Your assignment —
From the records below, count the lines containing the word "following" and give only that number.

Stored data —
[Start of section]

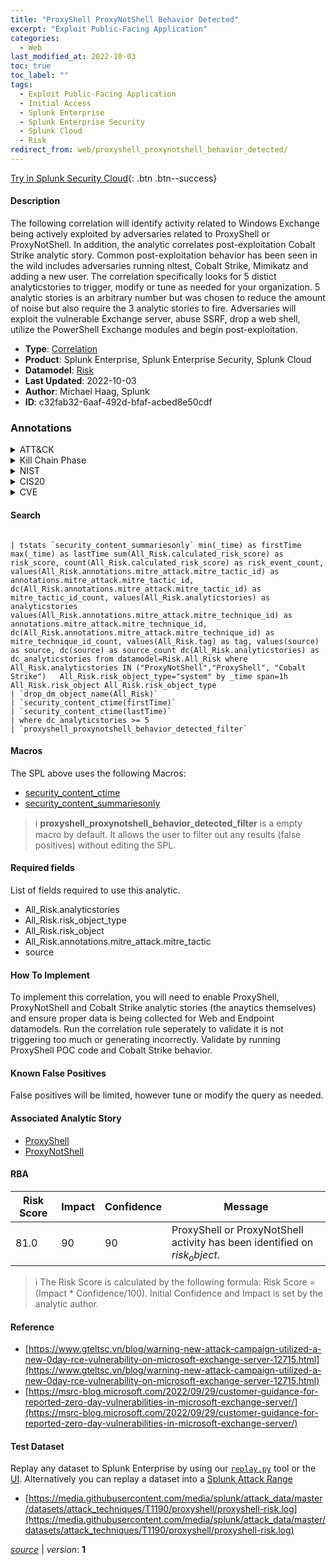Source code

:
 ```yaml
---
title: "ProxyShell ProxyNotShell Behavior Detected"
excerpt: "Exploit Public-Facing Application"
categories:
  - Web
last_modified_at: 2022-10-03
toc: true
toc_label: ""
tags:
  - Exploit Public-Facing Application
  - Initial Access
  - Splunk Enterprise
  - Splunk Enterprise Security
  - Splunk Cloud
  - Risk
redirect_from: web/proxyshell_proxynotshell_behavior_detected/
---
```




[Try in Splunk Security Cloud](https://www.splunk.com/en_us/cyber-security.html){: .btn .btn--success}

#### Description

The following correlation will identify activity related to Windows Exchange being actively exploited by adversaries related to ProxyShell or ProxyNotShell. In addition, the analytic correlates post-exploitation Cobalt Strike analytic story. Common post-exploitation behavior has been seen in the wild includes adversaries running nltest, Cobalt Strike, Mimikatz and adding a new user. The correlation specifically looks for 5 distict analyticstories to trigger, modify or tune as needed for your organization. 5 analytic stories is an arbitrary number but was chosen to reduce the amount of noise but also require the 3 analytic stories to fire. Adversaries will exploit the vulnerable Exchange server, abuse SSRF, drop a web shell, utilize the PowerShell Exchange modules and begin post-exploitation.

- **Type**: [Correlation](https://github.com/splunk/security_content/wiki/Detection-Analytic-Types)
- **Product**: Splunk Enterprise, Splunk Enterprise Security, Splunk Cloud
- **Datamodel**: [Risk](https://docs.splunk.com/Documentation/CIM/latest/User/Risk)
- **Last Updated**: 2022-10-03
- **Author**: Michael Haag, Splunk
- **ID**: c32fab32-6aaf-492d-bfaf-acbed8e50cdf

### Annotations
<details>
  <summary>ATT&CK</summary>

<div markdown="1">

#### [ATT&CK](https://attack.mitre.org/)

| ID          | Technique   | Tactic         |
| ----------- | ----------- |--------------- |
| [T1190](https://attack.mitre.org/techniques/T1190/) | Exploit Public-Facing Application | Initial Access |

</div>
</details>


<details>
  <summary>Kill Chain Phase</summary>

<div markdown="1">

* Exploitation


</div>
</details>


<details>
  <summary>NIST</summary>

<div markdown="1">

* DE.CM



</div>
</details>

<details>
  <summary>CIS20</summary>

<div markdown="1">

* CIS 3
* CIS 5
* CIS 16



</div>
</details>

<details>
  <summary>CVE</summary>

<div markdown="1">


</div>
</details>


#### Search

```

| tstats `security_content_summariesonly` min(_time) as firstTime max(_time) as lastTime sum(All_Risk.calculated_risk_score) as risk_score, count(All_Risk.calculated_risk_score) as risk_event_count, values(All_Risk.annotations.mitre_attack.mitre_tactic_id) as annotations.mitre_attack.mitre_tactic_id, dc(All_Risk.annotations.mitre_attack.mitre_tactic_id) as mitre_tactic_id_count, values(All_Risk.analyticstories) as analyticstories values(All_Risk.annotations.mitre_attack.mitre_technique_id) as annotations.mitre_attack.mitre_technique_id, dc(All_Risk.annotations.mitre_attack.mitre_technique_id) as mitre_technique_id_count, values(All_Risk.tag) as tag, values(source) as source, dc(source) as source_count dc(All_Risk.analyticstories) as dc_analyticstories from datamodel=Risk.All_Risk where All_Risk.analyticstories IN ("ProxyNotShell","ProxyShell", "Cobalt Strike")   All_Risk.risk_object_type="system" by _time span=1h All_Risk.risk_object All_Risk.risk_object_type 
| `drop_dm_object_name(All_Risk)` 
| `security_content_ctime(firstTime)` 
| `security_content_ctime(lastTime)` 
| where dc_analyticstories >= 5 
| `proxyshell_proxynotshell_behavior_detected_filter`
```

#### Macros
The SPL above uses the following Macros:
* [security_content_ctime](https://github.com/splunk/security_content/blob/develop/macros/security_content_ctime.yml)
* [security_content_summariesonly](https://github.com/splunk/security_content/blob/develop/macros/security_content_summariesonly.yml)

> :information_source:
> **proxyshell_proxynotshell_behavior_detected_filter** is a empty macro by default. It allows the user to filter out any results (false positives) without editing the SPL.



#### Required fields
List of fields required to use this analytic.
* All_Risk.analyticstories
* All_Risk.risk_object_type
* All_Risk.risk_object
* All_Risk.annotations.mitre_attack.mitre_tactic
* source



#### How To Implement
To implement this correlation, you will need to enable ProxyShell, ProxyNotShell and Cobalt Strike analytic stories (the anaytics themselves) and ensure proper data is being collected for Web and Endpoint datamodels. Run the correlation rule seperately to validate it is not triggering too much or generating incorrectly. Validate by running ProxyShell POC code and Cobalt Strike behavior.
#### Known False Positives
False positives will be limited, however tune or modify the query as needed.

#### Associated Analytic Story
* [ProxyShell](/stories/proxyshell)
* [ProxyNotShell](/stories/proxynotshell)




#### RBA

| Risk Score  | Impact      | Confidence   | Message      |
| ----------- | ----------- |--------------|--------------|
| 81.0 | 90 | 90 | ProxyShell or ProxyNotShell activity has been identified on $risk_object$. |


> :information_source:
> The Risk Score is calculated by the following formula: Risk Score = (Impact * Confidence/100). Initial Confidence and Impact is set by the analytic author.


#### Reference

* [https://www.gteltsc.vn/blog/warning-new-attack-campaign-utilized-a-new-0day-rce-vulnerability-on-microsoft-exchange-server-12715.html](https://www.gteltsc.vn/blog/warning-new-attack-campaign-utilized-a-new-0day-rce-vulnerability-on-microsoft-exchange-server-12715.html)
* [https://msrc-blog.microsoft.com/2022/09/29/customer-guidance-for-reported-zero-day-vulnerabilities-in-microsoft-exchange-server/](https://msrc-blog.microsoft.com/2022/09/29/customer-guidance-for-reported-zero-day-vulnerabilities-in-microsoft-exchange-server/)



#### Test Dataset
Replay any dataset to Splunk Enterprise by using our [`replay.py`](https://github.com/splunk/attack_data#using-replaypy) tool or the [UI](https://github.com/splunk/attack_data#using-ui).
Alternatively you can replay a dataset into a [Splunk Attack Range](https://github.com/splunk/attack_range#replay-dumps-into-attack-range-splunk-server)

* [https://media.githubusercontent.com/media/splunk/attack_data/master/datasets/attack_techniques/T1190/proxyshell/proxyshell-risk.log](https://media.githubusercontent.com/media/splunk/attack_data/master/datasets/attack_techniques/T1190/proxyshell/proxyshell-risk.log)



[*source*](https://github.com/splunk/security_content/tree/develop/detections/web/proxyshell_proxynotshell_behavior_detected.yml) \| *version*: **1**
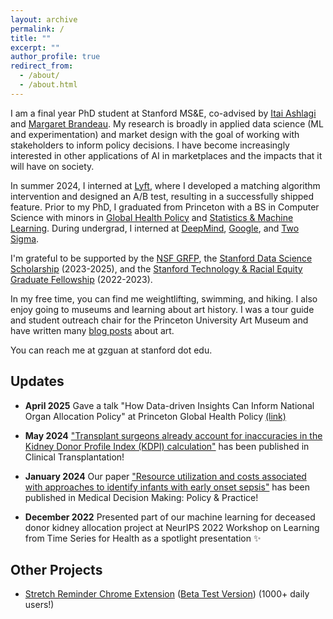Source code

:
 ```yaml
---
layout: archive
permalink: /
title: ""
excerpt: ""
author_profile: true
redirect_from: 
  - /about/
  - /about.html
---
```

I am a final year PhD student at Stanford MS&E, co-advised by [Itai Ashlagi](https://web.stanford.edu/~iashlagi/) and [Margaret Brandeau](https://profiles.stanford.edu/margaret-brandeau). My research is broadly in applied data science (ML and experimentation) and market design with the goal of working with stakeholders to inform policy decisions. I have become increasingly interested in other applications of AI in marketplaces and the impacts that it will have on society.

In summer 2024, I interned at [Lyft](https://lyft.com/), where I developed a matching algorithm intervention and designed an A/B test, resulting in a successfully shipped feature. Prior to my PhD, I graduated from Princeton with a BS in Computer Science with minors in [Global Health Policy](https://globalhealth.princeton.edu/) and [Statistics & Machine Learning](https://csml.princeton.edu/). During undergrad, I interned at [DeepMind](https://deepmind.com/), [Google](https://google.com/), and [Two Sigma](https://www.twosigma.com).

I'm grateful to be supported by the [NSF GRFP](https://www.nsfgrfp.org/), the [Stanford Data Science Scholarship](https://datascience.stanford.edu/programs/stanford-data-science-scholars-program) (2023-2025), and the [Stanford Technology & Racial Equity Graduate Fellowship](https://ccsre.stanford.edu/programs/technology-racial-equity-graduate-fellowship) (2022-2023).

In my free time, you can find me weightlifting, swimming, and hiking. I also enjoy going to museums and learning about art history. I was a tour guide and student outreach chair for the Princeton University Art Museum and have written many [blog posts](https://puamsab.princeton.edu/?s=grace+guan) about art.

You can reach me at gzguan at stanford dot edu.



Updates
------

* **April 2025** Gave a talk "How Data-driven Insights Can Inform National Organ Allocation Policy" at Princeton Global Health Policy [(link)](https://globalhealth.princeton.edu/events/2025/how-data-driven-insights-can-inform-national-organ-allocation-policy)

* **May 2024** ["Transplant surgeons already account for inaccuracies in the Kidney Donor Profile Index (KDPI) calculation"](https://pubmed.ncbi.nlm.nih.gov/38690616/) has been published in Clinical Transplantation!

* **January 2024** Our paper ["Resource utilization and costs associated with approaches to identify infants with early onset sepsis"](https://www.ncbi.nlm.nih.gov/pmc/articles/PMC10826394/) has been published in Medical Decision Making: Policy & Practice!

* **December 2022** Presented part of our machine learning for deceased donor kidney allocation project at NeurIPS 2022 Workshop on Learning from Time Series for Health as a spotlight presentation ✨






Other Projects
------
* [Stretch Reminder Chrome Extension](http://guanzgrace.github.io/stretch) ([Beta Test Version](http://guanzgrace.github.io/stretch/beta)) (1000+ daily users!)
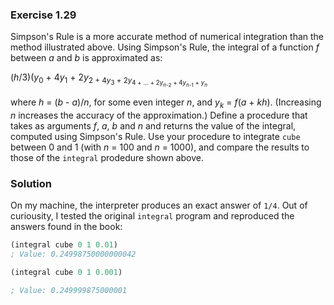 ### Exercise 1.29

Simpson's Rule is a more accurate method of numerical integration than the
method illustrated above. Using Simpson's Rule, the integral of a function *f*
between *a* and *b* is approximated as:

(*h*/3)(*y*<sub>0</sub> + 4*y*<sub>1</sub> + 2*y*<sub>2 + 4*y*<sub>3</sub> +
2*y*<sub>4 + ... + 2*y*<sub>*n*-2</sub> + 4*y*<sub>*n*-1</sub> +
*y*<sub>*n*</sub>

where *h* = (*b* - *a*)/*n*, for some even integer *n*, and *y*<sub>*k*</sub> =
*f*(*a* + *kh*). (Increasing *n* increases the accuracy of the approximation.)
Define a procedure that takes as arguments *f*, *a*, *b* and *n* and returns the
value of the integral, computed using Simpson's Rule. Use your procedure to
integrate `cube` between 0 and 1 (with *n* = 100 and *n* = 1000), and compare
the results to those of the `integral` prodedure shown above.

### Solution

On my machine, the interpreter produces an exact answer of `1/4`. Out of
curiousity, I tested the original `integral` program and reproduced the answers
found in the book:

```scheme
(integral cube 0 1 0.01)
; Value: 0.24998750000000042

(integral cube 0 1 0.001)

; Value: 0.249999875000001
```
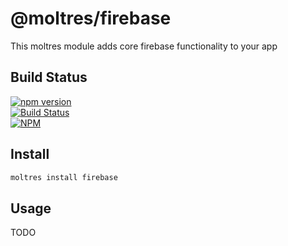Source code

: # @moltres/firebase

This moltres module adds core firebase functionality to your app


## Build Status

[![npm version](https://badge.fury.io/js/%40moltres%2Ffirebase.svg)](https://badge.fury.io/js/%40moltres%2Ffirebase)<br />
[![Build Status](https://travis-ci.org/brianneisler/moltres.svg)](https://travis-ci.org/brianneisler/moltres)<br />
[![NPM](https://nodei.co/npm/@moltres/firebase.png?downloads=true&downloadRank=true&stars=true)](https://nodei.co/npm/@moltres/firebase/)


## Install

```bash
moltres install firebase
```


## Usage

TODO
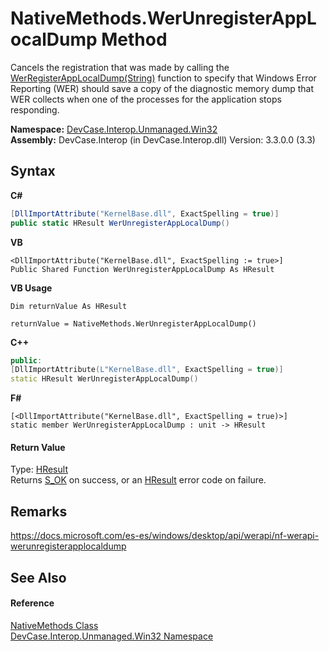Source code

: # NativeMethods.WerUnregisterAppLocalDump Method 
 

Cancels the registration that was made by calling the <a href="M_DevCase_Interop_Unmanaged_Win32_NativeMethods_WerRegisterAppLocalDump">WerRegisterAppLocalDump(String)</a> function to specify that Windows Error Reporting (WER) should save a copy of the diagnostic memory dump that WER collects when one of the processes for the application stops responding.

**Namespace:**&nbsp;<a href="N_DevCase_Interop_Unmanaged_Win32">DevCase.Interop.Unmanaged.Win32</a><br />**Assembly:**&nbsp;DevCase.Interop (in DevCase.Interop.dll) Version: 3.3.0.0 (3.3)

## Syntax

**C#**<br />
``` C#
[DllImportAttribute("KernelBase.dll", ExactSpelling = true)]
public static HResult WerUnregisterAppLocalDump()
```

**VB**<br />
``` VB
<DllImportAttribute("KernelBase.dll", ExactSpelling := true>]
Public Shared Function WerUnregisterAppLocalDump As HResult
```

**VB Usage**<br />
``` VB Usage
Dim returnValue As HResult

returnValue = NativeMethods.WerUnregisterAppLocalDump()
```

**C++**<br />
``` C++
public:
[DllImportAttribute(L"KernelBase.dll", ExactSpelling = true)]
static HResult WerUnregisterAppLocalDump()
```

**F#**<br />
``` F#
[<DllImportAttribute("KernelBase.dll", ExactSpelling = true)>]
static member WerUnregisterAppLocalDump : unit -> HResult 

```


#### Return Value
Type: <a href="T_DevCase_Interop_Unmanaged_Win32_Enums_HResult">HResult</a><br />Returns <a href="T_DevCase_Interop_Unmanaged_Win32_Enums_HResult">S_OK</a> on success, or an <a href="T_DevCase_Interop_Unmanaged_Win32_Enums_HResult">HResult</a> error code on failure.

## Remarks
<a href="https://docs.microsoft.com/es-es/windows/desktop/api/werapi/nf-werapi-werunregisterapplocaldump" target="_blank">https://docs.microsoft.com/es-es/windows/desktop/api/werapi/nf-werapi-werunregisterapplocaldump</a>

## See Also


#### Reference
<a href="T_DevCase_Interop_Unmanaged_Win32_NativeMethods">NativeMethods Class</a><br /><a href="N_DevCase_Interop_Unmanaged_Win32">DevCase.Interop.Unmanaged.Win32 Namespace</a><br />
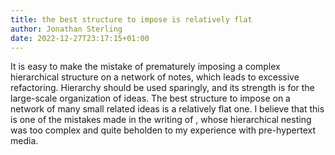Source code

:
 ```yaml
---
title: the best structure to impose is relatively flat
author: Jonathan Sterling
date: 2022-12-27T23:17:15+01:00
---
```


It is easy to make the mistake of prematurely imposing a complex hierarchical structure on a network of notes, which leads to excessive refactoring. Hierarchy should be used sparingly, and its strength is for the large-scale organization of ideas. The best structure to impose on a network of many small related ideas is a relatively flat one. I believe that this is one of the mistakes made in the writing of [](frct-003I), whose hierarchical nesting was too complex and quite beholden to my experience with pre-hypertext media.
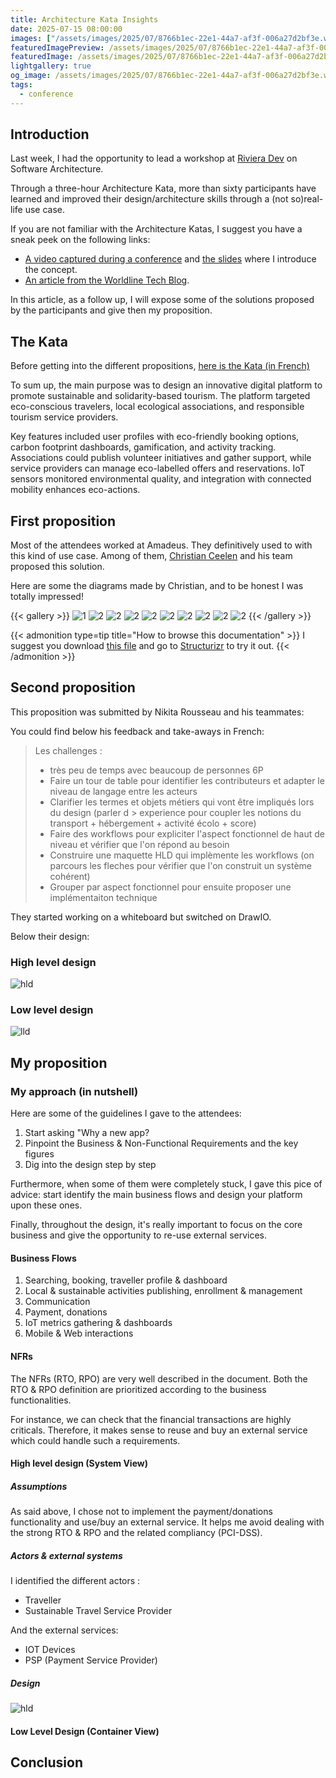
 ```yaml
---
title: Architecture Kata Insights
date: 2025-07-15 08:00:00
images: ["/assets/images/2025/07/8766b1ec-22e1-44a7-af3f-006a27d2bf3e.webp"]
featuredImagePreview: /assets/images/2025/07/8766b1ec-22e1-44a7-af3f-006a27d2bf3e.webp
featuredImage: /assets/images/2025/07/8766b1ec-22e1-44a7-af3f-006a27d2bf3e.webp
lightgallery: true
og_image: /assets/images/2025/07/8766b1ec-22e1-44a7-af3f-006a27d2bf3e.webp
tags:
  - conference
---
```


## Introduction

Last week, I had the opportunity to lead a workshop at [Riviera Dev](rivieradev.fr/) on Software Architecture.

Through a three-hour Architecture Kata, more than sixty participants have learned and improved their design/architecture skills through a (not so)real-life use case.

If you are not familiar with the Architecture Katas, I suggest you have a sneak peek on the following links:

* [A video captured during a conference](https://youtu.be/xLhb3mvweDI) and [the slides](https://speakerdeck.com/alexandretouret/architecture-katas-improve-your-system-architecture-design-skills-in-a-fun-way) where I introduce the concept.
* [An article from the Worldline Tech Blog](https://blog.worldline.tech/2019/12/12/architecture-katas.html).


In this article, as a follow up, I will expose some of the solutions proposed by the participants and give then my proposition.

## The Kata

Before getting into the different propositions, [here is the Kata (in French)](/assets/images/2025/07/kata_rivieradev.pdf)

To sum up, the main purpose was to design an innovative digital platform to promote sustainable and solidarity-based tourism. The platform targeted eco-conscious travelers, local ecological associations, and responsible tourism service providers.

Key features included user profiles with eco-friendly booking options, carbon footprint dashboards, gamification, and activity tracking. Associations could publish volunteer initiatives and gather support, while service providers can manage eco-labelled offers and reservations. IoT sensors monitored environmental quality, and integration with connected mobility enhances eco-actions.

## First proposition

Most of the attendees worked at Amadeus. They definitively used to with this kind of use case.
Among of them, [Christian Ceelen](https://www.linkedin.com/in/christian-ceelen-5891a33) and his team proposed this solution.


Here are some the diagrams made by Christian, and to be honest I was totally impressed!

{{< gallery >}}
![1](/assets/images/2025/07/michael_kata/17-14-15.png)
![2](/assets/images/2025/07/michael_kata/17-14-26.png)
![2](/assets/images/2025/07/michael_kata/17-14-38.png)
![2](/assets/images/2025/07/michael_kata/17-14-50.png)
![2](/assets/images/2025/07/michael_kata/17-14-57.png)
![2](/assets/images/2025/07/michael_kata/17-15-03.png)
![2](/assets/images/2025/07/michael_kata/17-15-09.png)
![2](/assets/images/2025/07/michael_kata/17-15-14.png)
![2](/assets/images/2025/07/michael_kata/17-15-15.png)
![2](/assets/images/2025/07/michael_kata/17-15-25.png)
{{< /gallery >}}


{{< admonition type=tip title="How to browse this documentation" >}}
I suggest you download [this file](/assets/images/2025/07/michael_kata/travel.dsl) and go to [Structurizr](https://structurizr.com/dsl?src=https://docs.structurizr.com/dsl/tutorial/5.dsl) to try it out.
{{< /admonition >}}


## Second proposition

This proposition was submitted by Nikita Rousseau and his teammates:

You could find below his feedback and take-aways in French:

> Les challenges :
> - très peu de temps avec beaucoup de personnes 6P
> - Faire un tour de table pour identifier les contributeurs et adapter le niveau de langage entre les acteurs
> - Clarifier les termes et objets métiers qui vont être impliqués lors du design (parler d > experience pour coupler les notions du transport + hébergement + activité écolo + score)
> -  Faire des workflows pour expliciter l'aspect fonctionnel de haut de niveau et vérifier que l'on répond au besoin
> - Construire une maquette HLD qui implèmente les workflows (on parcours les fleches pour vérifier que l'on construit un système cohérent)
> - Grouper par aspect fonctionnel pour ensuite proposer une implémentaiton technique

They started working on a whiteboard but switched on DrawIO.

Below their design:

### High level design

![hld](/assets/images/2025/07/nikita_rousseau/hld.webp)

### Low level design

![lld](/assets/images/2025/07/nikita_rousseau/lld.webp)

## My proposition

### My approach (in nutshell)

Here are some of the guidelines I gave to the attendees: 

1. Start asking "Why a new app?
2. Pinpoint the Business & Non-Functional Requirements  and the key figures
3. Dig into the design step by step

Furthermore, when some of them were completely stuck, I gave this pice of advice: start identify the main business flows and design your platform upon these ones.

Finally, throughout the design, it's really important to focus on the core business and give the opportunity to re-use external services.

#### Business Flows

1. Searching, booking, traveller profile & dashboard
2. Local & sustainable activities publishing, enrollment & management
3. Communication
4. Payment, donations
5. IoT metrics gathering & dashboards
6. Mobile & Web interactions

#### NFRs
The NFRs (RTO, RPO) are very well described in the document. Both the RTO & RPO definition are prioritized according to the business functionalities.

For instance, we can check that the financial transactions are highly criticals. 
Therefore, it makes sense to reuse and buy an external service which could handle such a requirements.

#### High level design (System View)

##### Assumptions

As said above, I chose not to implement the payment/donations functionality and use/buy an external service. It helps me avoid dealing with the strong RTO & RPO and the related compliancy (PCI-DSS). 

##### Actors & external systems

I identified the different actors :

* Traveller
* Sustainable Travel Service Provider

And the external services:

* IOT Devices
* PSP (Payment Service Provider)

##### Design

![hld](/assets/images/2025/07/att-hld.png)

#### Low Level Design (Container View)


## Conclusion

[End of section]

Your response —
4